> _Instructions for the task_:
Stop after the line containing "è una parola"; retype every line of the data before it exactly, starting from the first.

[Data records]
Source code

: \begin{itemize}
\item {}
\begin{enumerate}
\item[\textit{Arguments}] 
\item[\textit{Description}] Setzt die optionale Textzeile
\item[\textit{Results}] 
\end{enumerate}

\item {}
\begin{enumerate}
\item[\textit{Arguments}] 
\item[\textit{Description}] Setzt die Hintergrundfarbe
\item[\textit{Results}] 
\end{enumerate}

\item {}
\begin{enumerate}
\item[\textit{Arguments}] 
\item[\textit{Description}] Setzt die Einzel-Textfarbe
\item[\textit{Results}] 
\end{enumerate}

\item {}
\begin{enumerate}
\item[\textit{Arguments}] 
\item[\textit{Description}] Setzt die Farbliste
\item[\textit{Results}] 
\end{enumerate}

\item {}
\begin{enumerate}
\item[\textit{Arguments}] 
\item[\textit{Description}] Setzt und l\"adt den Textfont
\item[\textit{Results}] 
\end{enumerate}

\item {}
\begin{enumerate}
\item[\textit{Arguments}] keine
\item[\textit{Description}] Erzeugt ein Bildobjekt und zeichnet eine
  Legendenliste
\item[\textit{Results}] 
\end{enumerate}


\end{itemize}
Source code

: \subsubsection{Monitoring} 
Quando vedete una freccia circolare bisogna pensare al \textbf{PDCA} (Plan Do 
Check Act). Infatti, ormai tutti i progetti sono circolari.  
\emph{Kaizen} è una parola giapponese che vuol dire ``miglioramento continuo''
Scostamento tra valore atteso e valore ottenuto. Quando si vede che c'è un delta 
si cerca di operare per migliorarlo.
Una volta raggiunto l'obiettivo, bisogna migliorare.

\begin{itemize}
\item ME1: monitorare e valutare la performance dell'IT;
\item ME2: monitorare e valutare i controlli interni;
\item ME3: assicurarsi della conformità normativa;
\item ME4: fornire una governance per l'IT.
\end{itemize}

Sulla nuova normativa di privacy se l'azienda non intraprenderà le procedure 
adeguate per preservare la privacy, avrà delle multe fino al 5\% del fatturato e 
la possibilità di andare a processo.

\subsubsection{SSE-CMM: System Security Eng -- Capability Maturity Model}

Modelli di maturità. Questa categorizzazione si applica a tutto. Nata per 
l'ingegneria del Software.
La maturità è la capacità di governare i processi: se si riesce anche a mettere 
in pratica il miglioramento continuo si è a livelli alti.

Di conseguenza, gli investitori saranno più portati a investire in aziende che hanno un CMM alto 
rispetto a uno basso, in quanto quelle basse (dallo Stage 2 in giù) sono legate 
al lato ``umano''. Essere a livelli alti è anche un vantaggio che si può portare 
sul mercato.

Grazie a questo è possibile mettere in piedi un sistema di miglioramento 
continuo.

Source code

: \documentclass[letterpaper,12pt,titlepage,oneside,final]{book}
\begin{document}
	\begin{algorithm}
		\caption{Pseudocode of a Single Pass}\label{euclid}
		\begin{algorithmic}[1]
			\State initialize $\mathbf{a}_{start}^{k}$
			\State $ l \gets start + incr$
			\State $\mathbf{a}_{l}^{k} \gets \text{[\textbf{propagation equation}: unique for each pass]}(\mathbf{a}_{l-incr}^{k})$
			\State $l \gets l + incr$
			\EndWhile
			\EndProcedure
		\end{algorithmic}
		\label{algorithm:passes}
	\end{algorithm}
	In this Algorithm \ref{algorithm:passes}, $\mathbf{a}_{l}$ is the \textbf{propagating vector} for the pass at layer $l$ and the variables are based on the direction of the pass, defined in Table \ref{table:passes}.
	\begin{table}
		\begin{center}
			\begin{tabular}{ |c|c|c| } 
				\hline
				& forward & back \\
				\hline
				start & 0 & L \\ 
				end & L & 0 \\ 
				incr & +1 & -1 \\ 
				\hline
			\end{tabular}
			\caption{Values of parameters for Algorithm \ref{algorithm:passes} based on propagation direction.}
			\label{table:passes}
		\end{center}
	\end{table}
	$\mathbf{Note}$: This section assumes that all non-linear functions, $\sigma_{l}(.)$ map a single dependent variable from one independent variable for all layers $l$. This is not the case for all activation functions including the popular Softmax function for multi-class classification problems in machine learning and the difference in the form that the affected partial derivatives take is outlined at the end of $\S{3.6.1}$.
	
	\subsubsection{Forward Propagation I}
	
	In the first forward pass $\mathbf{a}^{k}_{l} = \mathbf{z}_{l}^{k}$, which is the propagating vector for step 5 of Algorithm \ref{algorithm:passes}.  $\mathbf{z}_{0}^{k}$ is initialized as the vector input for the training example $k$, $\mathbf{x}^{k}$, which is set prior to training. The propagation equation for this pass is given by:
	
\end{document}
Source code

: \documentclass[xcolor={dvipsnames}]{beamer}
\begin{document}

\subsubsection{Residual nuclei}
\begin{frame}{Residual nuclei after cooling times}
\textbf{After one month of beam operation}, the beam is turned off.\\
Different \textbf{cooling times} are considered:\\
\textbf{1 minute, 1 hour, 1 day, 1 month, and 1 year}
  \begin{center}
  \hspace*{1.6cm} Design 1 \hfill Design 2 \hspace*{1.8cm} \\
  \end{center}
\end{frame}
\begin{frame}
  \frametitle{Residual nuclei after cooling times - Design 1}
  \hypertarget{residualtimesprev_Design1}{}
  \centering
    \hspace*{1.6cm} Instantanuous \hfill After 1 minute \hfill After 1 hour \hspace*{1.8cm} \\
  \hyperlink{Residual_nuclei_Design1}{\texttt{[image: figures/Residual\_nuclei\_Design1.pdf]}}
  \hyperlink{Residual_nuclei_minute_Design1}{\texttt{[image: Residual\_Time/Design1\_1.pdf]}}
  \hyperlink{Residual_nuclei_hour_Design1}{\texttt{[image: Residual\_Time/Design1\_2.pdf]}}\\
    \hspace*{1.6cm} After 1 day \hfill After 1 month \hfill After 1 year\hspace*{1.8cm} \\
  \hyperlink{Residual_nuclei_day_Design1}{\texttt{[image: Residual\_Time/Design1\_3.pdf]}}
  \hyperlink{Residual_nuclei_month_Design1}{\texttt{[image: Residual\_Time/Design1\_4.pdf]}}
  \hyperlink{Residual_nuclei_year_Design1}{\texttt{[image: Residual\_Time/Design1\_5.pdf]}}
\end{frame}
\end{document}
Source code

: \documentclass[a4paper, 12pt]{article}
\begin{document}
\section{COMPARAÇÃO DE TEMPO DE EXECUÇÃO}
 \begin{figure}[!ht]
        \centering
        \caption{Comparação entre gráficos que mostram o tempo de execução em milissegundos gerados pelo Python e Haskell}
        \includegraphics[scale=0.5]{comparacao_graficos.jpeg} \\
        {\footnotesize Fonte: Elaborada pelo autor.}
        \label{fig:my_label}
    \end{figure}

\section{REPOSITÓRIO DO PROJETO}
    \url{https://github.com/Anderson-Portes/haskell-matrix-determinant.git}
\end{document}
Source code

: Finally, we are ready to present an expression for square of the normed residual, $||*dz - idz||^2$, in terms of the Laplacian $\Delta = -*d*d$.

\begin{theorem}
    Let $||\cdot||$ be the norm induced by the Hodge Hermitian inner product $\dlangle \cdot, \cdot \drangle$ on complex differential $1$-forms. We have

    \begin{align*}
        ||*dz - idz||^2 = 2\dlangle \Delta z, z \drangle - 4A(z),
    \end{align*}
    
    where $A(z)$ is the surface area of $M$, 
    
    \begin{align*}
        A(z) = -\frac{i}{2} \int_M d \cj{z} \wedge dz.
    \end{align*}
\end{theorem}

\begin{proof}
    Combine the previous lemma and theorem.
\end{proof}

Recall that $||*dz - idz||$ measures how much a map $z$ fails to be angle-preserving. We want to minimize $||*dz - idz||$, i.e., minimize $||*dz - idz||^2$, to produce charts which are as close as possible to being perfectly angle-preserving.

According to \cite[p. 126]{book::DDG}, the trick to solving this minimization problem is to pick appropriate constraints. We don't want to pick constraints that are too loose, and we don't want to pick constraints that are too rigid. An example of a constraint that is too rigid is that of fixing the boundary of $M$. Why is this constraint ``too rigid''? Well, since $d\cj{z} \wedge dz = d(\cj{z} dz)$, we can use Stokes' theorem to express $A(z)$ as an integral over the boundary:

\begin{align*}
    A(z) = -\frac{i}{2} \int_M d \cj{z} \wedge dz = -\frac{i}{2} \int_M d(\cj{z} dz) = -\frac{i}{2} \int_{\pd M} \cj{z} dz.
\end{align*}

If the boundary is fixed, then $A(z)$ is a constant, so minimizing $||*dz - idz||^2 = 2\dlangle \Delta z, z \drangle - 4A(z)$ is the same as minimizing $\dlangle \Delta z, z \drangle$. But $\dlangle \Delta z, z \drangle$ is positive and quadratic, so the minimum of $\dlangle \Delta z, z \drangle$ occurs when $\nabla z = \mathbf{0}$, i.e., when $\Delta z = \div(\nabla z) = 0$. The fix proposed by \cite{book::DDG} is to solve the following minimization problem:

> _Result for this exercise_:
Source code

: \begin{itemize}
\item {}
\begin{enumerate}
\item[\textit{Arguments}] 
\item[\textit{Description}] Setzt die optionale Textzeile
\item[\textit{Results}] 
\end{enumerate}

\item {}
\begin{enumerate}
\item[\textit{Arguments}] 
\item[\textit{Description}] Setzt die Hintergrundfarbe
\item[\textit{Results}] 
\end{enumerate}

\item {}
\begin{enumerate}
\item[\textit{Arguments}] 
\item[\textit{Description}] Setzt die Einzel-Textfarbe
\item[\textit{Results}] 
\end{enumerate}

\item {}
\begin{enumerate}
\item[\textit{Arguments}] 
\item[\textit{Description}] Setzt die Farbliste
\item[\textit{Results}] 
\end{enumerate}

\item {}
\begin{enumerate}
\item[\textit{Arguments}] 
\item[\textit{Description}] Setzt und l\"adt den Textfont
\item[\textit{Results}] 
\end{enumerate}

\item {}
\begin{enumerate}
\item[\textit{Arguments}] keine
\item[\textit{Description}] Erzeugt ein Bildobjekt und zeichnet eine
  Legendenliste
\item[\textit{Results}] 
\end{enumerate}


\end{itemize}
Source code

: \subsubsection{Monitoring} 
Quando vedete una freccia circolare bisogna pensare al \textbf{PDCA} (Plan Do 
Check Act). Infatti, ormai tutti i progetti sono circolari.  
\emph{Kaizen} è una parola giapponese che vuol dire ``miglioramento continuo''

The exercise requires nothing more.